The name "Fordham Plaza" refers to a two-block-long area on the south side of Fordham Road between Webster Avenue to the west and Washington Avenue to the east. The area is bounded to the south by East 189th Street. Third Avenue runs up the middle of the area to Fordham Road; Park Avenue formerly ran north through the plaza as well, but currently ends at 189th Street.

=== Fordham Place and One Fordham Plaza ===
There are two primary structures on the site. On the southeast corner of Fordham Road and Webster Avenue is Fordham Place (400 East Fordham Road), a brick structure occupying half of the western block. Existing since the 1910s, it is owned by Retail Properties of America, Inc., and consists of a 7-story building and an adjacent 14-story building with mixed retail and office use. Several stores occupy the complex, including a Best Buy location and, until 2014, a Sears location (leading to the nickname of the "Sears Building"), which has since been leased by Macy's. It was previously known as the Roger's Building, for the Rogers and Sons Department Store that preceded Sears.

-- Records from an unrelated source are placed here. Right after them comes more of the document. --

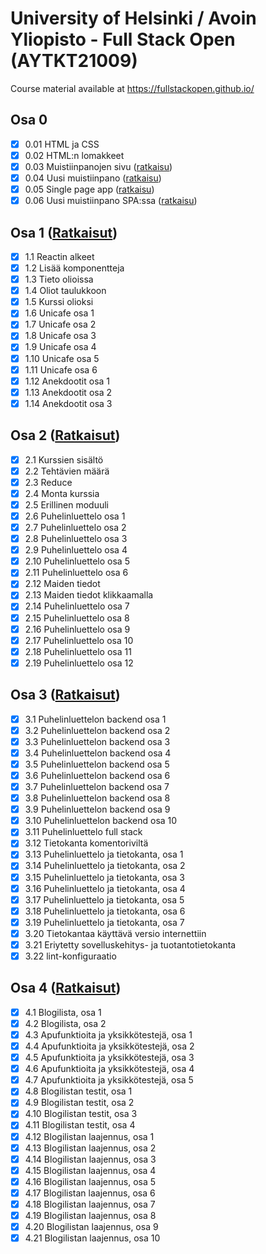 # University of Helsinki / Avoin Yliopisto - Full Stack Open (AYTKT21009)

Course material available at <https://fullstackopen.github.io/>

## Osa 0

- [x] 0.01 HTML ja CSS
- [x] 0.02 HTML:n lomakkeet
- [x] 0.03 Muistiinpanojen sivu ([ratkaisu](osa0#03-muistiinpanojen-sivu))
- [x] 0.04 Uusi muistiinpano ([ratkaisu](osa0#04-uusi-muistiinpano))
- [x] 0.05 Single page app ([ratkaisu](osa0#05-single-page-app))
- [x] 0.06 Uusi muistiinpano SPA:ssa ([ratkaisu](osa0#06-uusi-muistiinpano-spassa))

## Osa 1 ([Ratkaisut](osa1))

- [x] 1.1 Reactin alkeet
- [x] 1.2 Lisää komponentteja
- [x] 1.3 Tieto olioissa
- [x] 1.4 Oliot taulukkoon
- [x] 1.5 Kurssi olioksi
- [x] 1.6 Unicafe osa 1
- [x] 1.7 Unicafe osa 2
- [x] 1.8 Unicafe osa 3
- [x] 1.9 Unicafe osa 4
- [x] 1.10 Unicafe osa 5
- [x] 1.11 Unicafe osa 6
- [x] 1.12 Anekdootit osa 1
- [x] 1.13 Anekdootit osa 2
- [x] 1.14 Anekdootit osa 3

## Osa 2 ([Ratkaisut](osa2))

- [x] 2.1 Kurssien sisältö
- [x] 2.2 Tehtävien määrä
- [x] 2.3 Reduce
- [x] 2.4 Monta kurssia
- [x] 2.5 Erillinen moduuli
- [x] 2.6 Puhelinluettelo osa 1
- [x] 2.7 Puhelinluettelo osa 2
- [x] 2.8 Puhelinluettelo osa 3
- [x] 2.9 Puhelinluettelo osa 4
- [x] 2.10 Puhelinluettelo osa 5
- [x] 2.11 Puhelinluettelo osa 6
- [x] 2.12 Maiden tiedot
- [x] 2.13 Maiden tiedot klikkaamalla
- [x] 2.14 Puhelinluettelo osa 7
- [x] 2.15 Puhelinluettelo osa 8
- [x] 2.16 Puhelinluettelo osa 9 
- [x] 2.17 Puhelinluettelo osa 10
- [x] 2.18 Puhelinluettelo osa 11
- [x] 2.19 Puhelinluettelo osa 12

## Osa 3 ([Ratkaisut](osa3))

- [x] 3.1 Puhelinluettelon backend osa 1
- [x] 3.2 Puhelinluettelon backend osa 2
- [x] 3.3 Puhelinluettelon backend osa 3
- [x] 3.4 Puhelinluettelon backend osa 4
- [x] 3.5 Puhelinluettelon backend osa 5
- [x] 3.6 Puhelinluettelon backend osa 6
- [x] 3.7 Puhelinluettelon backend osa 7
- [x] 3.8 Puhelinluettelon backend osa 8
- [x] 3.9 Puhelinluettelon backend osa 9
- [x] 3.10 Puhelinluettelon backend osa 10
- [x] 3.11 Puhelinluettelo full stack
- [x] 3.12 Tietokanta komentoriviltä
- [x] 3.13 Puhelinluettelo ja tietokanta, osa 1
- [x] 3.14 Puhelinluettelo ja tietokanta, osa 2
- [x] 3.15 Puhelinluettelo ja tietokanta, osa 3
- [x] 3.16 Puhelinluettelo ja tietokanta, osa 4
- [x] 3.17 Puhelinluettelo ja tietokanta, osa 5
- [x] 3.18 Puhelinluettelo ja tietokanta, osa 6
- [x] 3.19 Puhelinluettelo ja tietokanta, osa 7
- [x] 3.20 Tietokantaa käyttävä versio internettiin
- [x] 3.21 Eriytetty sovelluskehitys- ja tuotantotietokanta
- [x] 3.22 lint-konfiguraatio

## Osa 4 ([Ratkaisut](osa3))

- [x] 4.1 Blogilista, osa 1
- [x] 4.2 Blogilista, osa 2
- [x] 4.3 Apufunktioita ja yksikkötestejä, osa 1
- [x] 4.4 Apufunktioita ja yksikkötestejä, osa 2
- [x] 4.5 Apufunktioita ja yksikkötestejä, osa 3
- [x] 4.6 Apufunktioita ja yksikkötestejä, osa 4
- [x] 4.7 Apufunktioita ja yksikkötestejä, osa 5
- [x] 4.8 Blogilistan testit, osa 1
- [x] 4.9 Blogilistan testit, osa 2
- [x] 4.10 Blogilistan testit, osa 3
- [x] 4.11 Blogilistan testit, osa 4
- [x] 4.12 Blogilistan laajennus, osa 1
- [x] 4.13 Blogilistan laajennus, osa 2
- [x] 4.14 Blogilistan laajennus, osa 3
- [x] 4.15 Blogilistan laajennus, osa 4
- [x] 4.16 Blogilistan laajennus, osa 5
- [x] 4.17 Blogilistan laajennus, osa 6
- [x] 4.18 Blogilistan laajennus, osa 7
- [x] 4.19 Blogilistan laajennus, osa 8
- [x] 4.20 Blogilistan laajennus, osa 9
- [x] 4.21 Blogilistan laajennus, osa 10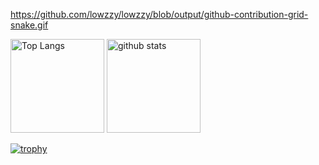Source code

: https://github.com/lowzzy/lowzzy/blob/output/github-contribution-grid-snake.gif



<p align="left">
  <img alt="Top Langs" height="150px" src="https://github-readme-stats.vercel.app/api/top-langs/?username=lowzzy&layout=compact&count_private=true&show_icons=true&theme=onedark" />
  <img alt="github stats" height="150px" src="https://github-readme-stats.vercel.app/api?username=lowzzy&count_private=true&show_icons=true&show_icons=true&theme=onedark" />
</p>

[![trophy](https://github-profile-trophy.vercel.app/?username=lowzzy&theme=onedark&column=7
)](https://github.com/ryo-ma/github-profile-trophy)

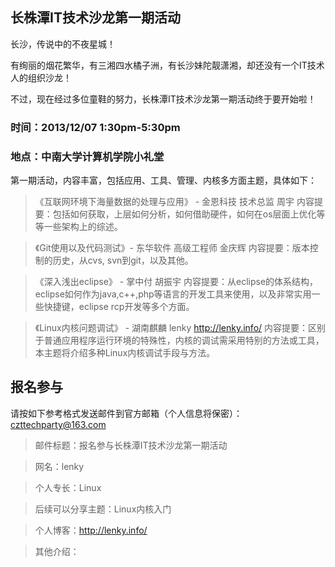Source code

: 长株潭IT技术沙龙第一期活动
-------------------------------

长沙，传说中的不夜星城！

有绚丽的烟花繁华，有三湘四水橘子洲，有长沙妹陀靓潇湘，却还没有一个IT技术人的组织沙龙！

不过，现在经过多位童鞋的努力，长株潭IT技术沙龙第一期活动终于要开始啦！

### 时间：2013/12/07 1:30pm-5:30pm

### 地点：中南大学计算机学院小礼堂

第一期活动，内容丰富，包括应用、工具、管理、内核多方面主题，具体如下：

>《互联网环境下海量数据的处理与应用》 - 金恩科技 技术总监 周宇 内容提要：包括如何获取，上层如何分析，如何借助硬件，如何在os层面上优化等等一些架构上的综述。

>《Git使用以及代码测试》- 东华软件 高级工程师 金庆辉 内容提要：版本控制的历史，从cvs, svn到git，以及其他。

>《深入浅出eclipse》	- 掌中付 胡振宇 内容提要：从eclipse的体系结构，eclipse如何作为java,c++,php等语言的开发工具来使用，以及非常实用一些快捷键，eclipse rcp开发等多个方面。

>《Linux内核问题调试》 - 湖南麒麟 lenky http://lenky.info/ 内容提要：区别于普通应用程序运行环境的特殊性，内核的调试需采用特别的方法或工具，本主题将介绍多种Linux内核调试手段与方法。

报名参与
-------------------------------

请按如下参考格式发送邮件到官方邮箱（个人信息将保密）：czttechparty@163.com

>邮件标题：报名参与长株潭IT技术沙龙第一期活动

>网名：lenky

>个人专长：Linux

>后续可以分享主题：Linux内核入门

>个人博客：http://lenky.info/

>其他介绍：


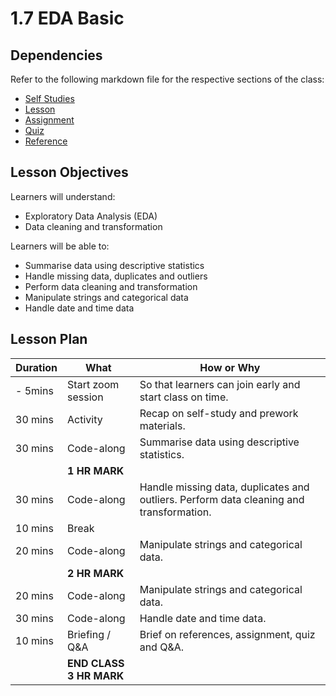 # 1.7 EDA Basic

## Dependencies

Refer to the following markdown file for the respective sections of the class:

- [Self Studies](./studies.md)
- [Lesson](./lesson.md)
- [Assignment](./assignment.md)
- [Quiz](./quiz.md)
- [Reference](./reference.md)

## Lesson Objectives

Learners will understand:

- Exploratory Data Analysis (EDA)
- Data cleaning and transformation

Learners will be able to:

- Summarise data using descriptive statistics
- Handle missing data, duplicates and outliers
- Perform data cleaning and transformation
- Manipulate strings and categorical data
- Handle date and time data

## Lesson Plan

| Duration | What                    | How or Why                                                                              |
| -------- | ----------------------- | --------------------------------------------------------------------------------------- |
| - 5mins  | Start zoom session      | So that learners can join early and start class on time.                                |
| 30 mins  | Activity                | Recap on self-study and prework materials.                                              |
| 30 mins  | Code-along              | Summarise data using descriptive statistics.                                            |
|          | **1 HR MARK**           |
| 30 mins  | Code-along              | Handle missing data, duplicates and outliers. Perform data cleaning and transformation. |
| 10 mins  | Break                   |
| 20 mins  | Code-along              | Manipulate strings and categorical data.                                                |
|          | **2 HR MARK**           |
| 20 mins  | Code-along              | Manipulate strings and categorical data.                                                |
| 30 mins  | Code-along              | Handle date and time data.                                                              |
| 10 mins  | Briefing / Q&A          | Brief on references, assignment, quiz and Q&A.                                          |
|          | **END CLASS 3 HR MARK** |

The second building is One Fordham Plaza (also stylized as 1 Fordham Plaza), a 14-story office complex which occupies the entire eastern block on Fordham Road and Washington Avenue. The building was designed by the Skidmore, Owings & Merrill firm, and architect Raul de Armas. It is L-shaped, with sides along Fordham Road and Third Avenue. It is constructed in a "layer-cake" or "ziggurat" design with yellow stone, black marble, and polished chrome. The two sides meet at a domed structure at the corner of Fordham Road and Third Avenue. Its architectural style has been described as "Neo Art Deco" or "post-modern". Opened in 1986 and owned by Chase Enterprises, it also features stores on its lower levels including a TJ Maxx, the Family Health Center for Montefiore Medical Center, the Union Health Care Center for the New York City Housing Authority run by St. Barnabas Hospital, and a multi-level parking garage.

=== Bus terminal ===
In between the two buildings is the Fordham Plaza Bus Terminal (4750 Third Avenue), encompassing Third Avenue and the former right-of-way of Park Avenue on a "bridge-structure" over the Metro-North Railroad tracks. From 1997 to early 2013, this was also the location of a cobblestone-paved outdoor market space. This included tents and stands for items such as fruit. At its north end were two concession stands built into the southern entrance stairs to the Metro-North station. Throughout the plaza were several obelisk-like pillars, some of which were combined with canopies and glass bricks to form bus shelters.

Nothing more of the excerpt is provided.